In an overhaul of public health, said by campaign groups to be the equivalent of handing smoking policy over to the tobacco industry, health secretary Andrew Lansley has set up five "responsibility deal" networks with business, co-chaired by ministers, to come up with policies. Some of these are expected to be used in the public health white paper due in the next month.
The groups are dominated by food and alcohol industry members, who have been invited to suggest measures to tackle public health crises. Working alongside them are public interest health and consumer groups including Which?, Cancer Research UK and the Faculty of Public Health. The alcohol responsibility deal network is chaired by the head of the lobby group the Wine and Spirit Trade Association. The food network to tackle diet and health problems includes processed food manufacturers, fast food companies, and Compass, the catering company famously pilloried by Jamie Oliver for its school menus of turkey twizzlers. The food deal's sub-group on calories is chaired by PepsiCo, owner of Walkers crisps.
The leading supermarkets are an equally strong presence, while the responsibility deal's physical activity group is chaired by the Fitness Industry Association, which is the lobby group for private gyms and personal trainers.

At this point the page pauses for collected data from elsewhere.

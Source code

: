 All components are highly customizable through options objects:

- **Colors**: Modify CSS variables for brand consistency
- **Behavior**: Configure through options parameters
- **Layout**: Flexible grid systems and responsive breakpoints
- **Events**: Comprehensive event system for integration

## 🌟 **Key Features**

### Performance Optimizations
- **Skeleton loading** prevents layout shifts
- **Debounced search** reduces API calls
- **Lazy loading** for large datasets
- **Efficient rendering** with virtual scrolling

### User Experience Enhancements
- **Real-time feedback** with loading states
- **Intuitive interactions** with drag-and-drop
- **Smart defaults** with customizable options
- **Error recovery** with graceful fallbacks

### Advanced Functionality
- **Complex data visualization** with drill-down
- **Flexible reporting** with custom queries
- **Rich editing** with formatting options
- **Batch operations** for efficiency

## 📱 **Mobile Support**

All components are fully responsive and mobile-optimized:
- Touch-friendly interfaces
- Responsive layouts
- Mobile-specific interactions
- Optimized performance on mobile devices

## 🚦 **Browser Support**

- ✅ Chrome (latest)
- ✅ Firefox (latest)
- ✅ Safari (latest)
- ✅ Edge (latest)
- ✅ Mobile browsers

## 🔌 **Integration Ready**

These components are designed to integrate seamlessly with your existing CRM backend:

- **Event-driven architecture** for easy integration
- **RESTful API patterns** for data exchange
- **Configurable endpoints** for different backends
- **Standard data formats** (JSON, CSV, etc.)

In early meetings, these commercial partners have been invited to draft priorities and identify barriers, such as EU legislation, that they would like removed. They have been assured by Lansley that he wants to explore voluntary not regulatory approaches, and to support them in removing obstacles. Using the pricing of food or alcohol to change consumption has been ruled out. One group was told that the health department did not want to lead, but rather hear from its members what should be done.

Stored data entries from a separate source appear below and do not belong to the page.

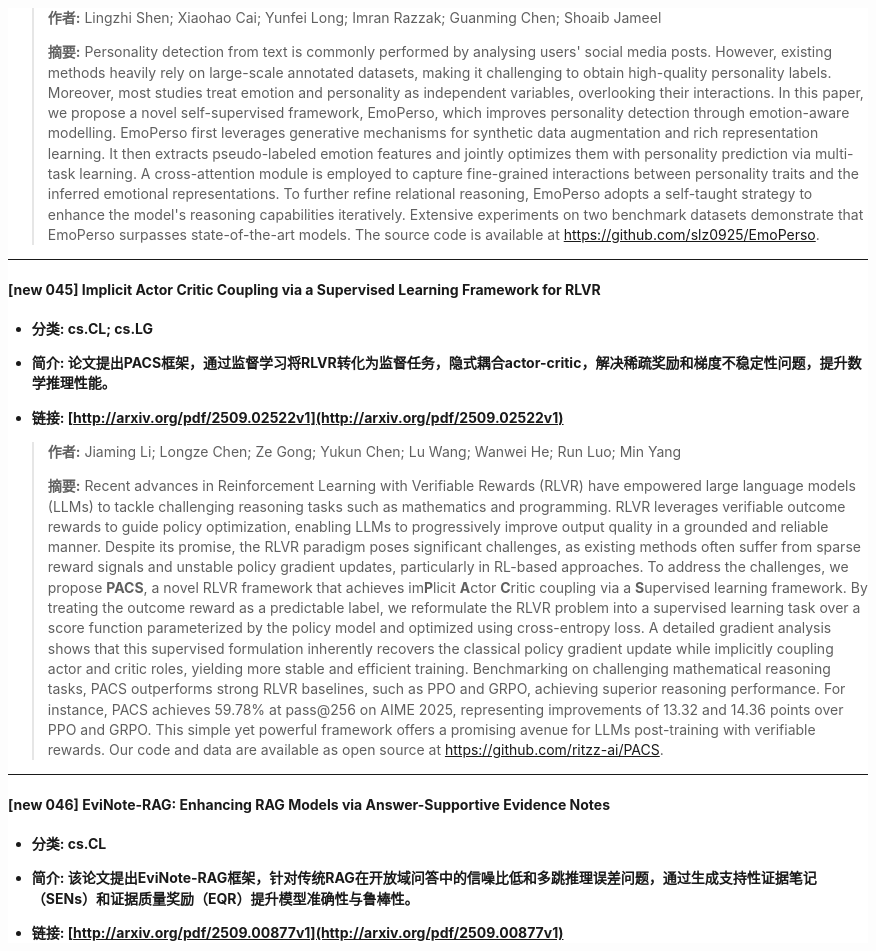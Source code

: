 > **作者:** Lingzhi Shen; Xiaohao Cai; Yunfei Long; Imran Razzak; Guanming Chen; Shoaib Jameel
>
> **摘要:** Personality detection from text is commonly performed by analysing users' social media posts. However, existing methods heavily rely on large-scale annotated datasets, making it challenging to obtain high-quality personality labels. Moreover, most studies treat emotion and personality as independent variables, overlooking their interactions. In this paper, we propose a novel self-supervised framework, EmoPerso, which improves personality detection through emotion-aware modelling. EmoPerso first leverages generative mechanisms for synthetic data augmentation and rich representation learning. It then extracts pseudo-labeled emotion features and jointly optimizes them with personality prediction via multi-task learning. A cross-attention module is employed to capture fine-grained interactions between personality traits and the inferred emotional representations. To further refine relational reasoning, EmoPerso adopts a self-taught strategy to enhance the model's reasoning capabilities iteratively. Extensive experiments on two benchmark datasets demonstrate that EmoPerso surpasses state-of-the-art models. The source code is available at https://github.com/slz0925/EmoPerso.
>
---
#### [new 045] Implicit Actor Critic Coupling via a Supervised Learning Framework for RLVR
- **分类: cs.CL; cs.LG**

- **简介: 论文提出PACS框架，通过监督学习将RLVR转化为监督任务，隐式耦合actor-critic，解决稀疏奖励和梯度不稳定性问题，提升数学推理性能。**

- **链接: [http://arxiv.org/pdf/2509.02522v1](http://arxiv.org/pdf/2509.02522v1)**

> **作者:** Jiaming Li; Longze Chen; Ze Gong; Yukun Chen; Lu Wang; Wanwei He; Run Luo; Min Yang
>
> **摘要:** Recent advances in Reinforcement Learning with Verifiable Rewards (RLVR) have empowered large language models (LLMs) to tackle challenging reasoning tasks such as mathematics and programming. RLVR leverages verifiable outcome rewards to guide policy optimization, enabling LLMs to progressively improve output quality in a grounded and reliable manner. Despite its promise, the RLVR paradigm poses significant challenges, as existing methods often suffer from sparse reward signals and unstable policy gradient updates, particularly in RL-based approaches. To address the challenges, we propose $\textbf{PACS}$, a novel RLVR framework that achieves im$\textbf{P}$licit $\textbf{A}$ctor $\textbf{C}$ritic coupling via a $\textbf{S}$upervised learning framework. By treating the outcome reward as a predictable label, we reformulate the RLVR problem into a supervised learning task over a score function parameterized by the policy model and optimized using cross-entropy loss. A detailed gradient analysis shows that this supervised formulation inherently recovers the classical policy gradient update while implicitly coupling actor and critic roles, yielding more stable and efficient training. Benchmarking on challenging mathematical reasoning tasks, PACS outperforms strong RLVR baselines, such as PPO and GRPO, achieving superior reasoning performance. For instance, PACS achieves 59.78\% at pass@256 on AIME 2025, representing improvements of 13.32 and 14.36 points over PPO and GRPO. This simple yet powerful framework offers a promising avenue for LLMs post-training with verifiable rewards. Our code and data are available as open source at https://github.com/ritzz-ai/PACS.
>
---
#### [new 046] EviNote-RAG: Enhancing RAG Models via Answer-Supportive Evidence Notes
- **分类: cs.CL**

- **简介: 该论文提出EviNote-RAG框架，针对传统RAG在开放域问答中的信噪比低和多跳推理误差问题，通过生成支持性证据笔记（SENs）和证据质量奖励（EQR）提升模型准确性与鲁棒性。**

- **链接: [http://arxiv.org/pdf/2509.00877v1](http://arxiv.org/pdf/2509.00877v1)**
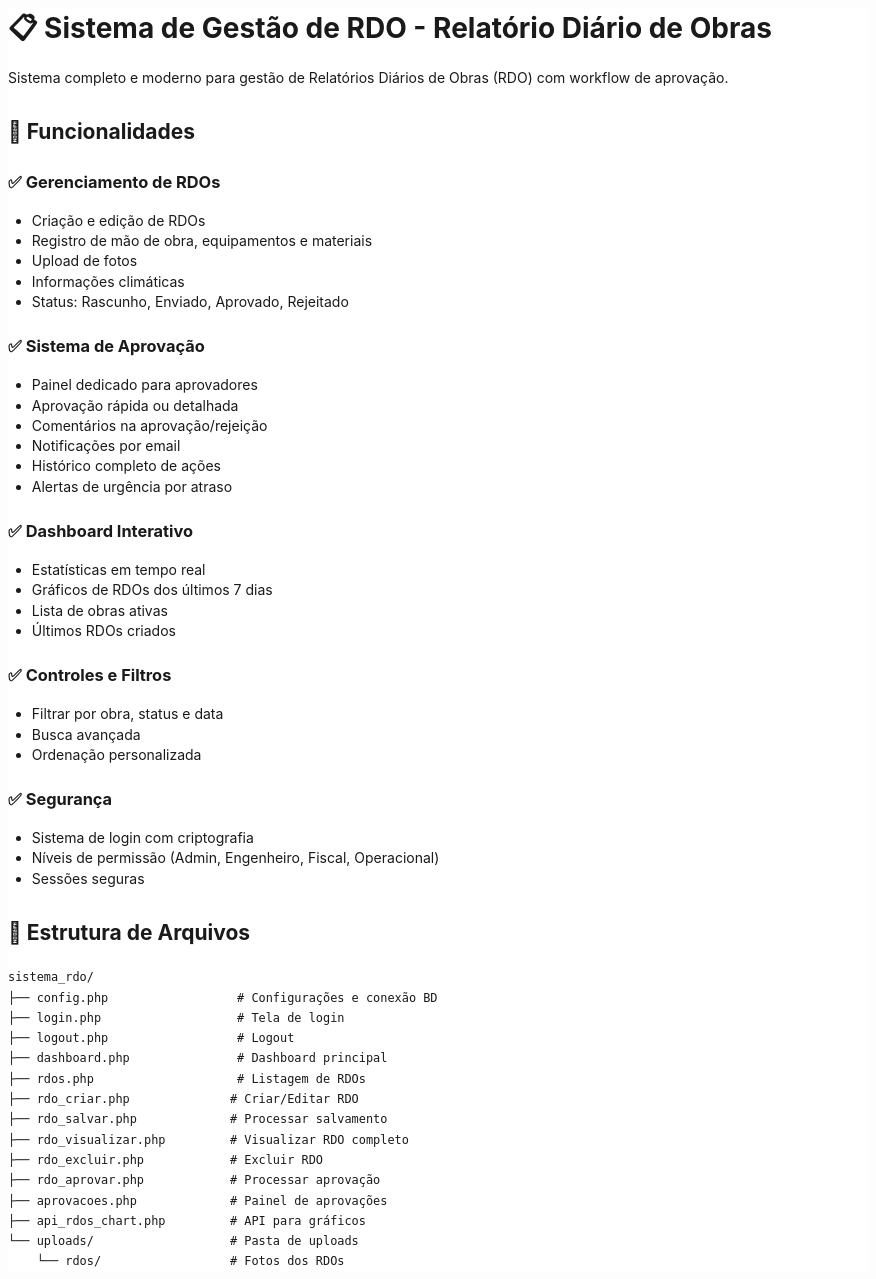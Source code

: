 # 📋 Sistema de Gestão de RDO - Relatório Diário de Obras

Sistema completo e moderno para gestão de Relatórios Diários de Obras (RDO) com workflow de aprovação.

## 🚀 Funcionalidades

### ✅ Gerenciamento de RDOs
- Criação e edição de RDOs
- Registro de mão de obra, equipamentos e materiais
- Upload de fotos
- Informações climáticas
- Status: Rascunho, Enviado, Aprovado, Rejeitado

### ✅ Sistema de Aprovação
- Painel dedicado para aprovadores
- Aprovação rápida ou detalhada
- Comentários na aprovação/rejeição
- Notificações por email
- Histórico completo de ações
- Alertas de urgência por atraso

### ✅ Dashboard Interativo
- Estatísticas em tempo real
- Gráficos de RDOs dos últimos 7 dias
- Lista de obras ativas
- Últimos RDOs criados

### ✅ Controles e Filtros
- Filtrar por obra, status e data
- Busca avançada
- Ordenação personalizada

### ✅ Segurança
- Sistema de login com criptografia
- Níveis de permissão (Admin, Engenheiro, Fiscal, Operacional)
- Sessões seguras

## 📁 Estrutura de Arquivos

```
sistema_rdo/
├── config.php                  # Configurações e conexão BD
├── login.php                   # Tela de login
├── logout.php                  # Logout
├── dashboard.php               # Dashboard principal
├── rdos.php                    # Listagem de RDOs
├── rdo_criar.php              # Criar/Editar RDO
├── rdo_salvar.php             # Processar salvamento
├── rdo_visualizar.php         # Visualizar RDO completo
├── rdo_excluir.php            # Excluir RDO
├── rdo_aprovar.php            # Processar aprovação
├── aprovacoes.php             # Painel de aprovações
├── api_rdos_chart.php         # API para gráficos
└── uploads/                   # Pasta de uploads
    └── rdos/                  # Fotos dos RDOs
```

Professor Sir Ian Gilmore, the leading liver specialist and until recently president of the Royal College of Physicians, said he was very concerned by the emphasis on voluntary partnerships with industry. A member of the alcohol responsibility deal network, Gilmore said he had decided to co-operate, but he doubted whether there could be "a meaningful convergence between the interests of industry and public health since the priority of the drinks industry was to make money for shareholders while public health demanded a cut in consumption".

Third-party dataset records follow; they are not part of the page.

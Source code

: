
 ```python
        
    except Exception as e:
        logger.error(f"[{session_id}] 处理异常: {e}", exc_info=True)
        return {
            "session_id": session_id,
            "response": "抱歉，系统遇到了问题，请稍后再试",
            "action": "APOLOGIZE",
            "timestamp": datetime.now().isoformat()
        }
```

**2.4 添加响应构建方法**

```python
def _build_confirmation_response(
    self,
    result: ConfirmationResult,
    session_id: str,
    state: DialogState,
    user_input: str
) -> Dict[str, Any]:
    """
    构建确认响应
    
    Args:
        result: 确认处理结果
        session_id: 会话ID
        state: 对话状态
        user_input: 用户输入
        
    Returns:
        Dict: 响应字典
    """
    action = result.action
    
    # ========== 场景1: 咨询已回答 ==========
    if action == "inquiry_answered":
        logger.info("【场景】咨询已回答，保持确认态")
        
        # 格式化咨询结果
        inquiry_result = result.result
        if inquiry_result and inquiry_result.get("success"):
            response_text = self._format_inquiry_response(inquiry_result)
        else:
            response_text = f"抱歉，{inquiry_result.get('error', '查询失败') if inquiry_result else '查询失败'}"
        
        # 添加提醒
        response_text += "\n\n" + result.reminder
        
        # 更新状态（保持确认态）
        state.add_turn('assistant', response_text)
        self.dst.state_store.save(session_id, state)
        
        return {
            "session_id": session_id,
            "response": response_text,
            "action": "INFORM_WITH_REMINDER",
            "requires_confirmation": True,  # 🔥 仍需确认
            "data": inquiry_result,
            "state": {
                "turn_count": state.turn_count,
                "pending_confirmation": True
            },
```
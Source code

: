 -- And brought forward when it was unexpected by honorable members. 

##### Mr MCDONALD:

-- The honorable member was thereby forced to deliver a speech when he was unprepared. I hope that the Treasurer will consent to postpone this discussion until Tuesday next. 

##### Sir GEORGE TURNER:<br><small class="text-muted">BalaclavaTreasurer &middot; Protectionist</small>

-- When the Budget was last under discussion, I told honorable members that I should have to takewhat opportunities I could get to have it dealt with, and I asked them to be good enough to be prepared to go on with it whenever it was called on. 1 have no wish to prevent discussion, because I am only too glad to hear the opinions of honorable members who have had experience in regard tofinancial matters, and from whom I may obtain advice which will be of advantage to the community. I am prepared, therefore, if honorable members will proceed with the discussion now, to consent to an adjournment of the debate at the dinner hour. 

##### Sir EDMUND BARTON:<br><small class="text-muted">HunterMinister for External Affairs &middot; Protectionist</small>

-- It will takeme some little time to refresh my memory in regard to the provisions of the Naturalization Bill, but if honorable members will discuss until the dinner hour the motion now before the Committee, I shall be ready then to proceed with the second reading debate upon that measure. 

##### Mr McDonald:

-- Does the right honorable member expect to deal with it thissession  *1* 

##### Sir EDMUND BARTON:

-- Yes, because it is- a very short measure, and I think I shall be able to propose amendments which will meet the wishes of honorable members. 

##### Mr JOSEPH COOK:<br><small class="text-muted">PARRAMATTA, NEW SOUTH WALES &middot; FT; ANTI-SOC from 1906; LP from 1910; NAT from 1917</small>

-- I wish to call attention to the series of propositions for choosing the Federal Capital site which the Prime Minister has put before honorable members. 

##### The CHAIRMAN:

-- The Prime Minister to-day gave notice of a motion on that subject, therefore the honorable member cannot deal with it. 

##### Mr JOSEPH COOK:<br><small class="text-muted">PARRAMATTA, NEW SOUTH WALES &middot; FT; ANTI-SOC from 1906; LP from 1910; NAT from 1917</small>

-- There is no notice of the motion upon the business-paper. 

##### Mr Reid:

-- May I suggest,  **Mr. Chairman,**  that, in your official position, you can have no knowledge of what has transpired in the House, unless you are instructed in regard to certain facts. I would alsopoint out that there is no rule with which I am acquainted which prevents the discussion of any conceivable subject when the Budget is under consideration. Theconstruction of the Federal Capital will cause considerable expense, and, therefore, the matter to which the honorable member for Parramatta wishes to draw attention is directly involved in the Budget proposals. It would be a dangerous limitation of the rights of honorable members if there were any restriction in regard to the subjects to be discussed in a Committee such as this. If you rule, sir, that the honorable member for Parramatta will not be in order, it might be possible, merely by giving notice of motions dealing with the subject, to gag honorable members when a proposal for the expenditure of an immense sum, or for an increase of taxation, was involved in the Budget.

He said: "On alcohol there is undoubtedly a need for regulation on price, availability and marketing and there is a risk that discussions will be deflected away from regulation that is likely to be effective but would affect sales. On food labelling we have listened too much to the supermarkets rather than going for traffic lights [warnings] which health experts recommend." Employers are being asked to take on more responsibility for employees in a fourth health at work deal. The fifth network is charged with changing behaviour, and is chaired by the National Heart Forum. This group is likely to be working with the new Cabinet Office behavioural insight unit, which is exploring ways of making people change their behaviour without new laws.
Lansley's public health reforms are seen as a test case for wider Conservative policies on replacing state intervention with private and corporate action.